Lately, farmers in the American Midwest have taken to feeding their pigs banana chips and yogurt-covered raisins. Apparently, it’s cheaper than feeding them corn, the price of which has gone through the roof thanks to George Bush’s plan to make the US self-sufficient in energy by subsidising the production of biofuels.
Welcome to the mother of all concatenations: simultaneously, we’re dealing with the end of the credit bubble, the first shocks from climate change interventionism and an array of delayed side-effects generated by China’s economic expansion. It may all work out fine but the odds feel uncomfortably poor.
Nevertheless, on both sides of the Atlantic, there are voices saying that big IT departments are in decent shape for a fight.
The theme is rehearsed by David Roberts, chief executive of the Corporate IT Forum, who describes IT as a “lifeboat” rather than an “aggressive weapon”. The analogy is meant to be flattering. “I can’t think of a FTSE company that hasn’t shrunk its IT and enhanced its ability to do strategic IT at a high level during the past five years,” says Roberts. “IT’s capacity to deliver is probably better than the level at which it currently operates. So IT is in a very good position. You can load more and more on to it, and IT will eat it up,” he adds.
Perhaps, as Roberts says, such self-confidence is the natural result of five years of “cost-cutting and depleting”. In the wake of the dot-com bust, he suggests, IT departments have sorted out their relationships with vendors and manoeuvred themselves into alignment with the business.
But as Roberts acknowledges, there’s a dark corollary to all of this. In sectors like transport and financial services, mergers and acquisitions have “left the total amount of IT within enlarged organisations declining to an alarming extent.”
He adds, “In some cases, it’s minimalist. There’s just enough. It’s agile, but there isn’t really a lot that one can take out.”
The same theme is echoed in San Francisco by Barbara Gomolski, research vice president at analyst firm Gartner. “There’s a different feel to it this time,” says Gomolski. “Many more companies out there have been underinvesting in IT than have been overinvesting.”
Lets talk figures
At a stretch, both Gomolski and Roberts might argue that this means the opportunities for cost-cutting in IT are limited. In particular, Gomolski suggests that the first calendar quarter data on corporate IT spend is “not as gloomy as it could be, given the economic situation”.

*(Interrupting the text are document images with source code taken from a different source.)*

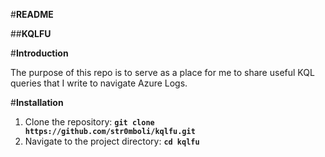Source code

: #**README**

##**KQLFU**

#**Introduction**

The purpose of this repo is to serve as a place for me to share useful KQL queries that I write to navigate Azure Logs.

#**Installation**

1. Clone the repository: **`git clone https://github.com/str0mboli/kqlfu.git`**
2. Navigate to the project directory: **`cd kqlfu`**

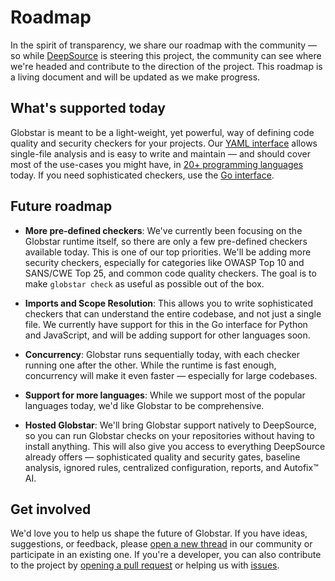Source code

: # Roadmap

In the spirit of transparency, we share our roadmap with the community — so while [DeepSource](https://deepsource.com) is steering this project, the community can see where we're headed and contribute to the direction of the project. This roadmap is a living document and will be updated as we make progress.

## What's supported today

Globstar is meant to be a light-weight, yet powerful, way of defining code quality and security checkers for your projects. Our [YAML interface](/reference/checker-yaml) allows single-file analysis and is easy to write and maintain — and should cover most of the use-cases you might have, in [20+ programming languages](/supported-languages) today. If you need sophisticated checkers, use the [Go interface](/reference/checker-go).

## Future roadmap

- **More pre-defined checkers**: We've currently been focusing on the Globstar runtime itself, so there are only a few pre-defined checkers available today. This is one of our top priorities. We'll be adding more security checkers, especially for categories like OWASP Top 10 and SANS/CWE Top 25, and common code quality checkers. The goal is to make `globstar check` as useful as possible out of the box.

- **Imports and Scope Resolution**: This allows you to write sophisticated checkers that can understand the entire codebase, and not just a single file. We currently have support for this in the Go interface for Python and JavaScript, and will be adding support for other languages soon.

- **Concurrency**: Globstar runs sequentially today, with each checker running one after the other. While the runtime is fast enough, concurrency will make it even faster — especially for large codebases.

- **Support for more languages**: While we support most of the popular languages today, we'd like Globstar to be comprehensive.

- **Hosted Globstar**: We'll bring Globstar support natively to DeepSource, so you can run Globstar checks on your repositories without having to install anything. This will also give you access to everything DeepSource already offers — sophisticated quality and security gates, baseline analysis, ignored rules, centralized configuration, reports, and Autofix™ AI. 

## Get involved

We'd love you to help us shape the future of Globstar. If you have ideas, suggestions, or feedback, please [open a new thread](https://github.com/DeepSourceCorp/globstar/discussions) in our community or participate in an existing one. If you're a developer, you can also contribute to the project by [opening a pull request](https://github.com/DeepSourceCorp/globstar/pulls) or helping us with [issues](https://github.com/DeepSourceCorp/globstar/issues).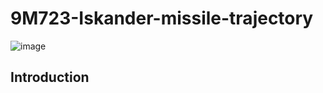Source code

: # 9M723-Iskander-missile-trajectory
![image](https://user-images.githubusercontent.com/118617819/210844747-eab50e69-63ce-4c31-a686-135518fb874c.png)

## Introduction 


##
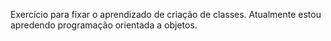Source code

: Exercício para fixar o aprendizado de criação de classes. Atualmente estou apredendo programação orientada a objetos.
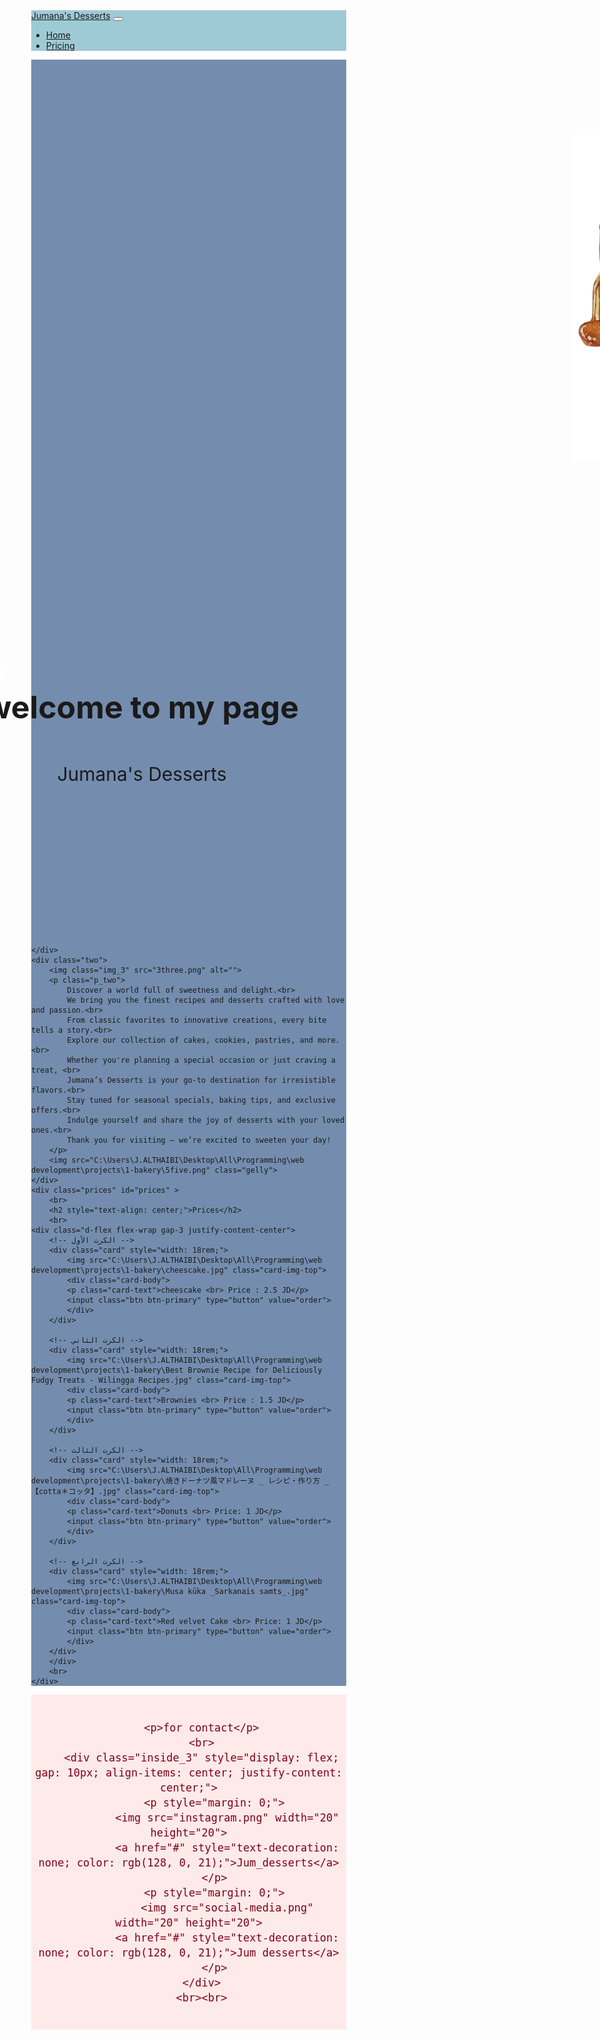 <!DOCTYPE html>
<html lang="en">
<head>
    <meta charset="UTF-8">
    <meta name="viewport" content="width=device-width, initial-scale=1.0">
    <link href="https://cdn.jsdelivr.net/npm/bootstrap@5.3.7/dist/css/bootstrap.min.css" rel="stylesheet" integrity="sha384-LN+7fdVzj6u52u30Kp6M/trliBMCMKTyK833zpbD+pXdCLuTusPj697FH4R/5mcr" crossorigin="anonymous">
    <script src="https://cdn.jsdelivr.net/npm/bootstrap@5.3.7/dist/js/bootstrap.bundle.min.js" integrity="sha384-ndDqU0Gzau9qJ1lfW4pNLlhNTkCfHzAVBReH9diLvGRem5+R9g2FzA8ZGN954O5Q" crossorigin="anonymous"></script>
    <title>Document</title>
</head>
<style>
    body{
        margin: 0;
    }
    .first_img{
        position: relative;
        left: 867px;
        top: 120px;
    }
    .one{
        background-color: #748DAE;
        
        
    }
    .second_img{
        position: relative;
        right: 545px;
        top: 220px;
        z-index: 3;
    }
    .farawlah1{
        position: relative;
        right: 615px;
        bottom:130px;
        transform: rotate(200deg);
    }
    .farawlah2{
        position: relative;
        bottom: 130px;
        right: 275px;
        transform: rotate(120deg);
    }
    .heading{
        position: relative;
        bottom: 250px;
        text-align: center;
        right: 75px;
    }
    h1.heading{
        font-size: 50px;
        font-family:Georgia, 'Times New Roman', Times, serif;
    }
    p{
        font-family: Georgia, 'Times New Roman', Times, serif;
    }
    p.heading{
        font-size: 30px;
        bottom: 225px;
    }
    .two {
        background-color: #F5CBCB;
        z-index: 1;
        text-align: center;
        margin-top: -16px; /* عدلي الرقم حسب حجم الفراغ */
        padding: 50px; /* عشان المحتوى ما يلصق فوق */
        position: relative;
        
    }

    .p_two {
        position: relative;
        margin-top: 50px;
        font-size: 20px;
        color: rgb(199, 71, 114);
    }   
    .three{
        text-align: center;
        background-color: #FFEAEA;
        padding-top: 20px;
        padding-bottom: 20px;
        font-size: 20px

    }
    .prices{
        background-color: #9ECAD6;
    }
    h2{
        font-family: Georgia, 'Times New Roman', Times, serif;
    }
    .img_3{
        position: absolute;
        width: 30%;
        height: 90%;
        right: 0; /* خليه داخل الشاشة */
        top: 90px;

    }
    .gelly{
        position: absolute;
        bottom: -80px;
        left: 60px;
        width: 220px;
        height: auto;
    }
</style>
<body>
    <div class="zero">
    <nav class="navbar navbar-expand-lg " style="background-color: #9ECAD6;">
  <div class="container-fluid">
    <a class="navbar-brand" href="#">Jumana's Desserts</a>
    <button class="navbar-toggler" type="button" data-bs-toggle="collapse" data-bs-target="#navbarNavDropdown" aria-controls="navbarNavDropdown" aria-expanded="false" aria-label="Toggle navigation">
      <span class="navbar-toggler-icon"></span>
    </button>
    <div class="collapse navbar-collapse" id="navbarNavDropdown">
      <ul class="navbar-nav">
        <li class="nav-item">
          <a class="nav-link active" aria-current="page" href="a_index.html">Home</a>
        </li>
        <li class="nav-item">
          <a class="nav-link" href="#prices">Pricing</a>
        </li>
      </ul>
    </div>
  </div>
</nav>
    </div>
    <div class="one">
    <img class="first_img" src="2two.png">
    <img class="second_img" src="4four.png">
    <img class="farawlah1" src="farawlah.png" width="100" height="125">
    <img class="farawlah2" src="farawlah.png" width="100" height="125">
    <h1 class="heading">welcome to my page</h1>
    <p class="heading">Jumana's Desserts</p>

    
    </div>
    <div class="two">
        <img class="img_3" src="3three.png" alt="">
        <p class="p_two">
            Discover a world full of sweetness and delight.<br>
            We bring you the finest recipes and desserts crafted with love and passion.<br>
            From classic favorites to innovative creations, every bite tells a story.<br>
            Explore our collection of cakes, cookies, pastries, and more.<br>
            Whether you're planning a special occasion or just craving a treat, <br>
            Jumana’s Desserts is your go-to destination for irresistible flavors.<br>
            Stay tuned for seasonal specials, baking tips, and exclusive offers.<br>
            Indulge yourself and share the joy of desserts with your loved ones.<br>
            Thank you for visiting — we’re excited to sweeten your day!
        </p>
        <img src="C:\Users\J.ALTHAIBI\Desktop\All\Programming\web development\projects\1-bakery\5five.png" class="gelly">
    </div>
    <div class="prices" id="prices" >
        <br>
        <h2 style="text-align: center;">Prices</h2>
        <br>
    <div class="d-flex flex-wrap gap-3 justify-content-center">
        <!-- الكرت الأول -->
        <div class="card" style="width: 18rem;">
            <img src="C:\Users\J.ALTHAIBI\Desktop\All\Programming\web development\projects\1-bakery\cheescake.jpg" class="card-img-top">
            <div class="card-body">
            <p class="card-text">cheescake <br> Price : 2.5 JD</p>
            <input class="btn btn-primary" type="button" value="order">
            </div>
        </div>

        <!-- الكرت الثاني -->
        <div class="card" style="width: 18rem;">
            <img src="C:\Users\J.ALTHAIBI\Desktop\All\Programming\web development\projects\1-bakery\Best Brownie Recipe for Deliciously Fudgy Treats - Wilingga Recipes.jpg" class="card-img-top">
            <div class="card-body">
            <p class="card-text">Brownies <br> Price : 1.5 JD</p>
            <input class="btn btn-primary" type="button" value="order">
            </div>
        </div>

        <!-- الكرت الثالث -->
        <div class="card" style="width: 18rem;">
            <img src="C:\Users\J.ALTHAIBI\Desktop\All\Programming\web development\projects\1-bakery\焼きドーナツ風マドレーヌ _ レシピ・作り方 _ 【cotta＊コッタ】.jpg" class="card-img-top">
            <div class="card-body">
            <p class="card-text">Donuts <br> Price: 1 JD</p>
            <input class="btn btn-primary" type="button" value="order">
            </div>
        </div>

        <!-- الكرت الرابع -->
        <div class="card" style="width: 18rem;">
            <img src="C:\Users\J.ALTHAIBI\Desktop\All\Programming\web development\projects\1-bakery\Musa kūka _Sarkanais samts_.jpg" class="card-img-top">
            <div class="card-body">
            <p class="card-text">Red velvet Cake <br> Price: 1 JD</p>
            <input class="btn btn-primary" type="button" value="order">
            </div>
        </div>
        </div>
        <br>
    </div>

</div>
    </div>
<div class="three" style="color: rgb(128, 0, 21);">
    
        <p>for contact</p>
        <br>
        <div class="inside_3" style="display: flex; gap: 10px; align-items: center; justify-content: center;">
            <p style="margin: 0;">
                <img src="instagram.png" width="20" height="20">
                <a href="#" style="text-decoration: none; color: rgb(128, 0, 21);">Jum_desserts</a>
            </p>
            <p style="margin: 0;">
                <img src="social-media.png" width="20" height="20">
                <a href="#" style="text-decoration: none; color: rgb(128, 0, 21);">Jum desserts</a>
            </p>
        </div>
        <br><br>
</div>
</body>
</html>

She adds, “Some people were expecting five per cent or 10 per cent cuts in IT budgets, like last time. But budgets do seem to be holding up rather well.”
The unspoken caveat in Gomolski’s statement involves the words “so far”.
Since last year, both Forrester and Gartner have cut their forecasts for growth in global IT spend several times. Both organisations still forecast overall growth, but no one believes that we’ve seen the last of those downward revisions.
The financial results generated by the big technology suppliers suggest a complex picture. Last November, Cisco caused a stir by suggesting that tech expenditure could get “lumpy”. Then, in March, HP reported surprisingly good results but Oracle’s earnings suggested that business applications licence sales had stalled in North America. In mid-April, IBM disclosed that its Q1 revenues rose by 11 per cent at year-end.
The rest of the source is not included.